RECORDED INFORMATION: Begin

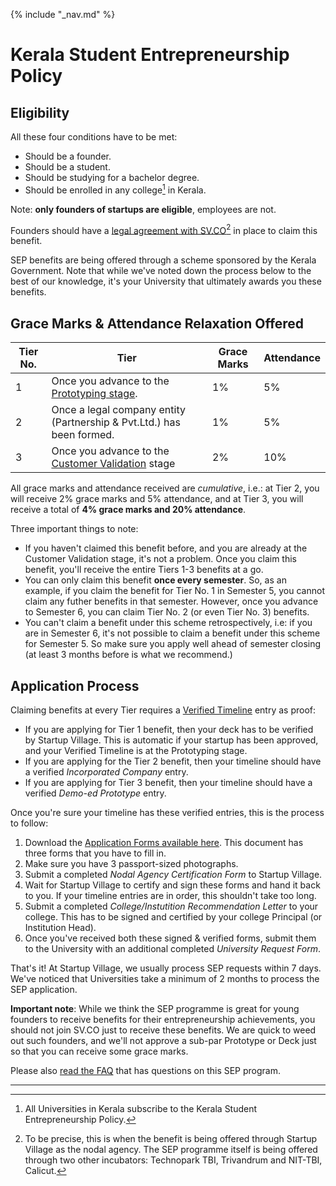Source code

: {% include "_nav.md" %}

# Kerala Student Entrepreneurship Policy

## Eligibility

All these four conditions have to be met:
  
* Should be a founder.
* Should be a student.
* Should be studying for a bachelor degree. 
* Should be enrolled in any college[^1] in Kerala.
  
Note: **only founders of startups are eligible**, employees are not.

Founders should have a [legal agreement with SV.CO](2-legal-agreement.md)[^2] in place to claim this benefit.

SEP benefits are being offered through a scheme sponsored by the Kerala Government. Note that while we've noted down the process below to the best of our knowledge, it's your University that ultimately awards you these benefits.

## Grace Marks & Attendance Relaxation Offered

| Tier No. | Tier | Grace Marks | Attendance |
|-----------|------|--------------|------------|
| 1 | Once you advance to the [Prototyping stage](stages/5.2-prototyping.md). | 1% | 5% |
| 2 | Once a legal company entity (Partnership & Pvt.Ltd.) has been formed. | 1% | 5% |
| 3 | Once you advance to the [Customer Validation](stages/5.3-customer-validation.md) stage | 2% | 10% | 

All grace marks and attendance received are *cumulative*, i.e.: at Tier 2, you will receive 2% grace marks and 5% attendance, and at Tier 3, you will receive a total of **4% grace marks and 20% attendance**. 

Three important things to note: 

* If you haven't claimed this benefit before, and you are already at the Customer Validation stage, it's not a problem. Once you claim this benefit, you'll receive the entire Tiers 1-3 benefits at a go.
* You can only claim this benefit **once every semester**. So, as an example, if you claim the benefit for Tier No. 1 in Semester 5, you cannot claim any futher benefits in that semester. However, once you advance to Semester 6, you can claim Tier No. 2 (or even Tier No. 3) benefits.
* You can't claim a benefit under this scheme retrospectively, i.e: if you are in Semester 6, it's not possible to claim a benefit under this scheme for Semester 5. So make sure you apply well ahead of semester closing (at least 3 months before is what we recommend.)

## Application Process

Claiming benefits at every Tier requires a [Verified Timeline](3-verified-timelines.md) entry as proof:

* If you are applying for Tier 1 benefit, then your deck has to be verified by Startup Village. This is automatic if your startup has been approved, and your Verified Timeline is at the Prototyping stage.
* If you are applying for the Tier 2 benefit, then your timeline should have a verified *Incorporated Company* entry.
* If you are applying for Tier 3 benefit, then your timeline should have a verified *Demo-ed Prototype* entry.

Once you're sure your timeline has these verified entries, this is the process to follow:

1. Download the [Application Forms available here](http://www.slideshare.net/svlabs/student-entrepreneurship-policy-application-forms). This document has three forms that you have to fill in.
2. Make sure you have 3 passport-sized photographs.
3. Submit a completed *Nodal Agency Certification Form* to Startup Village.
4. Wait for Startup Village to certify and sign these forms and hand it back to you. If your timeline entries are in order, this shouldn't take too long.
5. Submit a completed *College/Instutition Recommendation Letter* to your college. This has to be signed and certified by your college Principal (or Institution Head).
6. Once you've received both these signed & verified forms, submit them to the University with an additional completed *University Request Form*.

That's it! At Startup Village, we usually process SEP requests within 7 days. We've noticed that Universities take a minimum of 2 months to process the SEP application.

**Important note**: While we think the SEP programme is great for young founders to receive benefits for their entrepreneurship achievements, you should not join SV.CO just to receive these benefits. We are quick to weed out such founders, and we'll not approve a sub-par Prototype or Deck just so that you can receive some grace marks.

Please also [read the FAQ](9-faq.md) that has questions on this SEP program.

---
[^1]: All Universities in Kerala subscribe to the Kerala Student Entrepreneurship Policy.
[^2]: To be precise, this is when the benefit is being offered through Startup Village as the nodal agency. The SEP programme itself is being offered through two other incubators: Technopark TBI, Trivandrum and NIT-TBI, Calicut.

RECORDED INFORMATION: End

**WORK INSTRUCTION:** Your answer must be an exact transcription of the records above, minus the pictures.

**TASK ANSWER:**
Source code

: {% include "_nav.md" %}

# Kerala Student Entrepreneurship Policy

## Eligibility

All these four conditions have to be met:
  
* Should be a founder.
* Should be a student.
* Should be studying for a bachelor degree. 
* Should be enrolled in any college[^1] in Kerala.
  
Note: **only founders of startups are eligible**, employees are not.

Founders should have a [legal agreement with SV.CO](2-legal-agreement.md)[^2] in place to claim this benefit.

SEP benefits are being offered through a scheme sponsored by the Kerala Government. Note that while we've noted down the process below to the best of our knowledge, it's your University that ultimately awards you these benefits.

## Grace Marks & Attendance Relaxation Offered

| Tier No. | Tier | Grace Marks | Attendance |
|-----------|------|--------------|------------|
| 1 | Once you advance to the [Prototyping stage](stages/5.2-prototyping.md). | 1% | 5% |
| 2 | Once a legal company entity (Partnership & Pvt.Ltd.) has been formed. | 1% | 5% |
| 3 | Once you advance to the [Customer Validation](stages/5.3-customer-validation.md) stage | 2% | 10% | 

All grace marks and attendance received are *cumulative*, i.e.: at Tier 2, you will receive 2% grace marks and 5% attendance, and at Tier 3, you will receive a total of **4% grace marks and 20% attendance**. 

Three important things to note: 

* If you haven't claimed this benefit before, and you are already at the Customer Validation stage, it's not a problem. Once you claim this benefit, you'll receive the entire Tiers 1-3 benefits at a go.
* You can only claim this benefit **once every semester**. So, as an example, if you claim the benefit for Tier No. 1 in Semester 5, you cannot claim any futher benefits in that semester. However, once you advance to Semester 6, you can claim Tier No. 2 (or even Tier No. 3) benefits.
* You can't claim a benefit under this scheme retrospectively, i.e: if you are in Semester 6, it's not possible to claim a benefit under this scheme for Semester 5. So make sure you apply well ahead of semester closing (at least 3 months before is what we recommend.)

## Application Process

Claiming benefits at every Tier requires a [Verified Timeline](3-verified-timelines.md) entry as proof:

* If you are applying for Tier 1 benefit, then your deck has to be verified by Startup Village. This is automatic if your startup has been approved, and your Verified Timeline is at the Prototyping stage.
* If you are applying for the Tier 2 benefit, then your timeline should have a verified *Incorporated Company* entry.
* If you are applying for Tier 3 benefit, then your timeline should have a verified *Demo-ed Prototype* entry.

Once you're sure your timeline has these verified entries, this is the process to follow:

1. Download the [Application Forms available here](http://www.slideshare.net/svlabs/student-entrepreneurship-policy-application-forms). This document has three forms that you have to fill in.
2. Make sure you have 3 passport-sized photographs.
3. Submit a completed *Nodal Agency Certification Form* to Startup Village.
4. Wait for Startup Village to certify and sign these forms and hand it back to you. If your timeline entries are in order, this shouldn't take too long.
5. Submit a completed *College/Instutition Recommendation Letter* to your college. This has to be signed and certified by your college Principal (or Institution Head).
6. Once you've received both these signed & verified forms, submit them to the University with an additional completed *University Request Form*.

That's it! At Startup Village, we usually process SEP requests within 7 days. We've noticed that Universities take a minimum of 2 months to process the SEP application.

**Important note**: While we think the SEP programme is great for young founders to receive benefits for their entrepreneurship achievements, you should not join SV.CO just to receive these benefits. We are quick to weed out such founders, and we'll not approve a sub-par Prototype or Deck just so that you can receive some grace marks.

Please also [read the FAQ](9-faq.md) that has questions on this SEP program.

---
[^1]: All Universities in Kerala subscribe to the Kerala Student Entrepreneurship Policy.
[^2]: To be precise, this is when the benefit is being offered through Startup Village as the nodal agency. The SEP programme itself is being offered through two other incubators: Technopark TBI, Trivandrum and NIT-TBI, Calicut.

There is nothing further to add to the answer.